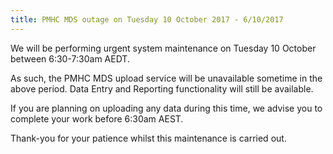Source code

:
 ```yaml
---
title: PMHC MDS outage on Tuesday 10 October 2017 - 6/10/2017
---
```


We will be performing urgent system maintenance on Tuesday 10 October between 6:30-7:30am AEDT.

As such, the PMHC MDS upload service will be unavailable sometime in the above period. Data Entry and Reporting functionality will still be available.

If you are planning on uploading any data during this time, we advise you to complete your work before 6:30am AEST.

Thank-you for your patience whilst this maintenance is carried out.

────────────────────

Assignment. Looking at the entries above, state how many lines contain "maintenance"; give the number alone.

Written reply. 2